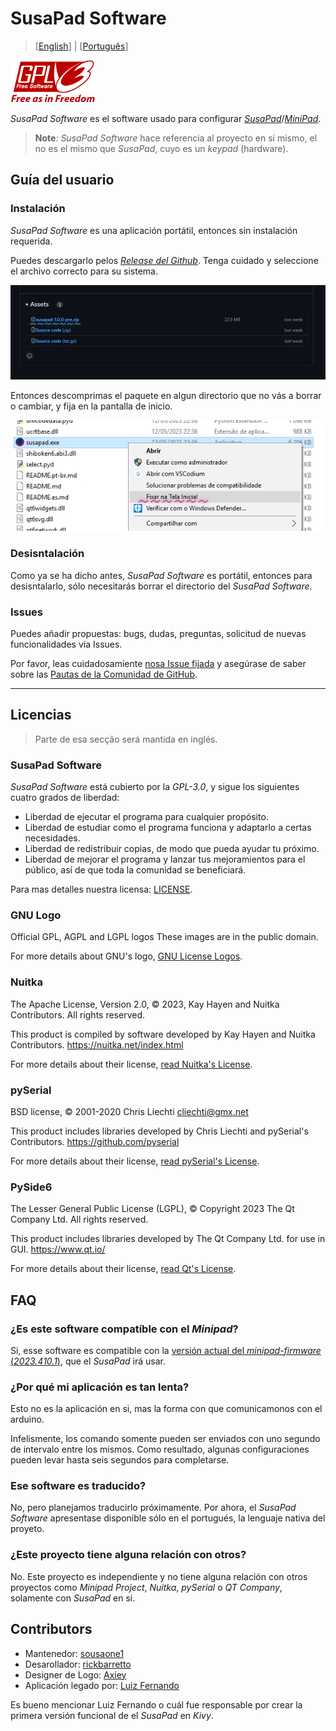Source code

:

# SusaPad Software

> [[English](./README.md)] | [[Português](./README.pt-br.md)]

![gpl-3.0](./susapad/media/gplv3-with-text-136x68.png)

*SusaPad Software* es el software usado para configurar [*SusaPad*][susapad]/[*MiniPad*][minipad].

> **Note**: *SusaPad Software* hace referencia al proyecto en si mismo,
> el no es el mismo que *SusaPad*, cuyo es un *keypad* (hardware).

[susapad]: https://github.com/susapad/susapad
[minipad]: https://github.com/minipadKB

## Guía del usuario

### Instalación

*SusaPad Software* es una aplicación portátil, entonces sin instalación requerida.

Puedes descargarlo pelos [*Release del Github*][releases].
Tenga cuidado y seleccione el archivo correcto para su sistema.

![releases](./susapad/media/releases.png)

Entonces descomprimas el paquete en algun directorio que no vás a borrar o cambiar,
y fija en la pantalla de inicio.

![pin susapad](./susapad/media/pin-susapad-software.png)


[releases]: https://github.com/susapad/software/releases

### Desisntalación

Como ya se ha dicho antes, *SusaPad Software* es portátil,
entonces para desisntalarlo,
sólo necesitarás borrar el directorio del *SusaPad Software*.

### Issues

Puedes añadir propuestas: bugs, dudas, preguntas,
solicitud de nuevas funcionalidades via Issues.

Por favor, leas cuidadosamiente [nosa Issue fijada][issue-1]
y asegúrase de saber sobre las
[Pautas de la Comunidad de GitHub][gh-rules].

[issue-1]: https://github.com/susapad/software/issues/1
[gh-rules]: https://docs.github.com/es/site-policy/github-terms/github-community-guidelines#maintaining-a-strong-community

---


## Licencias

> Parte de esa secção será mantida en inglés.

### SusaPad Software

*SusaPad Software* está cubierto por la *GPL-3.0*, y sigue los siguientes
cuatro grados de liberdad:

- Liberdad de ejecutar el programa para cualquier propósito.
- Liberdad de estudiar como el programa funciona y adaptarlo a certas necesidades.
- Liberdad de redistribuir copias, de modo que pueda ayudar tu próximo.
- Liberdad de mejorar el programa y lanzar tus mejoramientos para el público,
    así de que toda la comunidad se beneficiará.

Para mas detalles nuestra licensa: [LICENSE](./LICENSE).

### GNU Logo

Official GPL, AGPL and LGPL logos
These images are in the public domain.

For more details about GNU's logo, [GNU License Logos][gnu-logos].

### Nuitka

The Apache License, Version 2.0,
© 2023, Kay Hayen and Nuitka Contributors. All rights reserved.

This product is compiled by software developed
by Kay Hayen and Nuitka Contributors.
https://nuitka.net/index.html

For more details about their license, [read Nuitka's License][nuitka-license].

### pySerial

BSD license,
© 2001-2020 Chris Liechti <cliechti@gmx.net>

This product includes libraries developed
by Chris Liechti and pySerial's Contributors.
https://github.com/pyserial

For more details about their license, [read pySerial's License][pyserial-license].

### PySide6

The Lesser General Public License (LGPL),
© Copyright 2023 The Qt Company Ltd. All rights reserved.

This product includes libraries developed by The Qt Company Ltd.
for use in GUI.
https://www.qt.io/

For more details about their license, [read Qt's License][qt-license].

[gnu-logos]: https://www.gnu.org/graphics/license-logos.html
[nuitka-license]: https://www.apache.org/licenses/LICENSE-2.0
[pyserial-license]: https://github.com/pyserial/pyserial/blob/master/LICENSE.txt
[qt-license]: https://www.qt.io/licensing/


## FAQ

### ¿Es este software compatíble con el *Minipad*?

Si, esse software es compatible con la [versión actual del *minipad-firmware*
 (*2023.410.1*)][minipad-release], que el *SusaPad* irá usar.

### ¿Por qué mi aplicación es tan lenta?

Esto no es la aplicación en si,
mas la forma con que comunicamonos con el arduino.

Infelismente, los comando somente pueden ser enviados con
uno segundo de intervalo entre los mismos.
Como resultado, algunas configuraciones pueden
levar hasta seis segundos para completarse.

### Ese software es traducido?

No, pero planejamos traducirlo próximamente.
Por ahora, el *SusaPad Software* apresentase
disponible sólo en el portugués,
la lenguaje nativa del proyeto.


### ¿Este proyecto tiene alguna relación con otros?

No. Este proyecto es independiente
y no tiene alguna relación con otros proyectos
como *Minipad Project*, *Nuitka*, *pySerial* o *QT Company*,
solamente con *SusaPad* en si.


[minipad-release]: https://github.com/minipadKB/minipad-firmware/releases/tag/2023.410.1


## Contributors

- Mantenedor: [sousaone1][sousa]
- Desarollador: [rickbarretto][rick]
- Designer de Logo: [Axiey][logo]
- Aplicación legado por: [Luiz Fernando][batatinho]

Es bueno mencionar Luiz Fernando o cuál fue responsable por crear
la primera versión funcional de el *SusaPad* en *Kivy*.


[sousa]: https://github.com/sousaone1
[rick]: https://github.com/RickBarretto
[logo]: https://osu.ppy.sh/users/11711340
[batatinho]: https://github.com/batatinhoProGamer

——

§ **WHAT THIS TASK INVOLVES**
Each line from the first line of the listing above through the line containing "Puedes descargarlo pelos" is to be written out exactly, and the pictures are to be left out.

§ **FINISHED TASK**
Source code

:

# SusaPad Software

> [[English](./README.md)] | [[Português](./README.pt-br.md)]

![gpl-3.0](./susapad/media/gplv3-with-text-136x68.png)

*SusaPad Software* es el software usado para configurar [*SusaPad*][susapad]/[*MiniPad*][minipad].

> **Note**: *SusaPad Software* hace referencia al proyecto en si mismo,
> el no es el mismo que *SusaPad*, cuyo es un *keypad* (hardware).

[susapad]: https://github.com/susapad/susapad
[minipad]: https://github.com/minipadKB

## Guía del usuario

### Instalación

*SusaPad Software* es una aplicación portátil, entonces sin instalación requerida.

Puedes descargarlo pelos [*Release del Github*][releases].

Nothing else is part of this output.